The clearer your standards are here, the easier it becomes to practice them later.
Common questions
Do I need to complete Pillar 1 before Pillar 2?
Usually, yes. Pillar 2 builds on the self-awareness and values work from Pillar 1.
What if I am not sure what my standards are?
Start with moments when you felt proud of your leadership or disappointed in how leadership was handled. Those moments often reveal what matters to you.
How many non-negotiables should I list?
Keep them focused. A small number of clear non-negotiables is more useful than a long list no one can remember.
Should my standards be personal or team-focused?
Both.
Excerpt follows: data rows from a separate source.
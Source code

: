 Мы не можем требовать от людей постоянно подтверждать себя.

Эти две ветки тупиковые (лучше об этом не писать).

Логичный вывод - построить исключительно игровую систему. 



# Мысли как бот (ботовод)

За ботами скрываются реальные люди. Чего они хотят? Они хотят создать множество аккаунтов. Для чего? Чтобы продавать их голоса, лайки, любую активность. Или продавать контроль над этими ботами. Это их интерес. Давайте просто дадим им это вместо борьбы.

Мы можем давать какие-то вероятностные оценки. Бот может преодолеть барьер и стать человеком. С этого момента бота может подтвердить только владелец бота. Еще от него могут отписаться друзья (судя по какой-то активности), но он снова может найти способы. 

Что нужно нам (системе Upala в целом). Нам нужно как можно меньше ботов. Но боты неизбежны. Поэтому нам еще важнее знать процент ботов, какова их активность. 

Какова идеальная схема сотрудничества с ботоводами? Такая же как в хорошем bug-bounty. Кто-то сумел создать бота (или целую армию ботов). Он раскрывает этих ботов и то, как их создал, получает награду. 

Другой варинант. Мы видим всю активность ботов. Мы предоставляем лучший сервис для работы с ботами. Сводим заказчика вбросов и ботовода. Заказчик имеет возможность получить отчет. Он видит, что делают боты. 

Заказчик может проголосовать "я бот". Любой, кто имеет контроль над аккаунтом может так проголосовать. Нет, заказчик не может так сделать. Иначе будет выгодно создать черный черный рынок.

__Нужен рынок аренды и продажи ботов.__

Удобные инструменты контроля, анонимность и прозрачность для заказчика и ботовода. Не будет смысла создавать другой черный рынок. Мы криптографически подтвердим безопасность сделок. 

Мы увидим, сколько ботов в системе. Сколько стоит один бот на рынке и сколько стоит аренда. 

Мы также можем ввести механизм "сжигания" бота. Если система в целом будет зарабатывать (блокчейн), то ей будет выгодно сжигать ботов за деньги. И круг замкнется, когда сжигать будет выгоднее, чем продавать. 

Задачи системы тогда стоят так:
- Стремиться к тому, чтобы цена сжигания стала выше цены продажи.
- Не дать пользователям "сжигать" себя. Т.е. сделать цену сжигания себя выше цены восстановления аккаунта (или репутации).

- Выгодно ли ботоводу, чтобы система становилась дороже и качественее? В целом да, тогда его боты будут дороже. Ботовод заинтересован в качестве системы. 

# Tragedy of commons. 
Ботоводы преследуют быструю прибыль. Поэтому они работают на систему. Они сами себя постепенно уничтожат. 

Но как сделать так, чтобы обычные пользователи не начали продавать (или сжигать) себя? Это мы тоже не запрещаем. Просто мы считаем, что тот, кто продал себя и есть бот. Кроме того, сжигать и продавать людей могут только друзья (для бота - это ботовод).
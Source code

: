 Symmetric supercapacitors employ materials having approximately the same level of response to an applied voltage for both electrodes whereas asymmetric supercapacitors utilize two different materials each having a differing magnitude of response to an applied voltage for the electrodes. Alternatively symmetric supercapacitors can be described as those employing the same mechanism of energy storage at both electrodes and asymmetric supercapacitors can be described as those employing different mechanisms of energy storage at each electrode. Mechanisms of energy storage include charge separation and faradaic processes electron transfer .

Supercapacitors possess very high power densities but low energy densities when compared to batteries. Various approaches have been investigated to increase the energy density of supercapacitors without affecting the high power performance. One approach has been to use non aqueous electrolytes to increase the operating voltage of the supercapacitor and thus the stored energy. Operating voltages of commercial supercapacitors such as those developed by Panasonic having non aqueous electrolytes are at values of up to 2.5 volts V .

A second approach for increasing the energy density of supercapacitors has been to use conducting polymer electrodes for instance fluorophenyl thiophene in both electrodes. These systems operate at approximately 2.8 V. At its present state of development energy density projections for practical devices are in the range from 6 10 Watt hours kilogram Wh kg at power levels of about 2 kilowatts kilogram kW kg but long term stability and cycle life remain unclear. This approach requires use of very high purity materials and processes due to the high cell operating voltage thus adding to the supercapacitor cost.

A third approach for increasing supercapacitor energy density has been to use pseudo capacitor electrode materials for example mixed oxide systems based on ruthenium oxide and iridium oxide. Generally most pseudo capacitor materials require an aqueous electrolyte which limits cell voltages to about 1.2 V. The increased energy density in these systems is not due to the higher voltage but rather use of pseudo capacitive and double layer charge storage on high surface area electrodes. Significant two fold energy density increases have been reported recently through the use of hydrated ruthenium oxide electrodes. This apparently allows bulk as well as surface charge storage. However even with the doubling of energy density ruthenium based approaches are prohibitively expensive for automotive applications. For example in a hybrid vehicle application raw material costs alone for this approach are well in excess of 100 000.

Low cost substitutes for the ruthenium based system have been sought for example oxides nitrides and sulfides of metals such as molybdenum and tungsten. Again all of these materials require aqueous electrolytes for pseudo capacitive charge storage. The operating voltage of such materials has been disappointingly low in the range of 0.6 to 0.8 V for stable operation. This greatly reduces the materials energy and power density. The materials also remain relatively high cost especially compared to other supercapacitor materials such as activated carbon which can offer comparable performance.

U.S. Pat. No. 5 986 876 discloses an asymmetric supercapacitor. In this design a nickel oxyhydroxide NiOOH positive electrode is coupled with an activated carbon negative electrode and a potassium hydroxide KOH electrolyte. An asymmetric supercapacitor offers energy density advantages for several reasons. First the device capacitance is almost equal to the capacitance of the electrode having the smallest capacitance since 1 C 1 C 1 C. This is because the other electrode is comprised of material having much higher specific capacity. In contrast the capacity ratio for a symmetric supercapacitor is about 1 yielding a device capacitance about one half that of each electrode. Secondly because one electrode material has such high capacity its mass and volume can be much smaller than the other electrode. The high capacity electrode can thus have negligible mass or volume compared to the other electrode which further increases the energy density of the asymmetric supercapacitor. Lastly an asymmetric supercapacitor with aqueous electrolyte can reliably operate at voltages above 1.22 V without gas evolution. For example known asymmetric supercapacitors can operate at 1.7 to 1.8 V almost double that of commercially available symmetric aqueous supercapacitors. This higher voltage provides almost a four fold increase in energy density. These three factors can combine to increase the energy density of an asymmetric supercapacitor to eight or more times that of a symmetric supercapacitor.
Pillar 2 includes what you expect from yourself and what kind of culture you want to help create with others.
Can my Facilitator help me refine my standards?
Yes, if your cohort has a Facilitator assigned and facilitator feedback is enabled.
Will my Leader see my Pillar 2 answers?
Leader visibility should usually focus on progress, not private reflection content, unless your organization has configured access differently or you choose to share content.
Troubleshooting
I completed Pillar 2 but my dashboard did not update.
Refresh your dashboard and check whether reflection cards still need to be reviewed or accepted.
My reflection cards sound too generic.
Edit them with more specific language. Add examples, commitments, or clearer behavior.
My standards sound too rigid.
Rewrite them so they are strong but human. A good standard should guide behavior without pretending you will be perfect.
I cannot move to Pillar 3.
Pillar 2 may still be incomplete, reflection cards may need acceptance, or Pillar 3 may not be enabled for your cohort.
I do not see Pillar 2.
Pillar 2 may not be enabled or unlocked for your cohort.
Best practices
- Make standards specific.
- Name behaviors, not just values.
- Keep non-negotiables focused.
- Think about how you lead under pressure.
- Avoid perfectionistic language.
- Review reflection cards carefully.
- Edit cards until they sound like you.
- Accept only cards you are willing to use in your guide.
Pillar 2 helps you turn identity into action. The clearer your standards are, the easier it becomes to lead with consistency.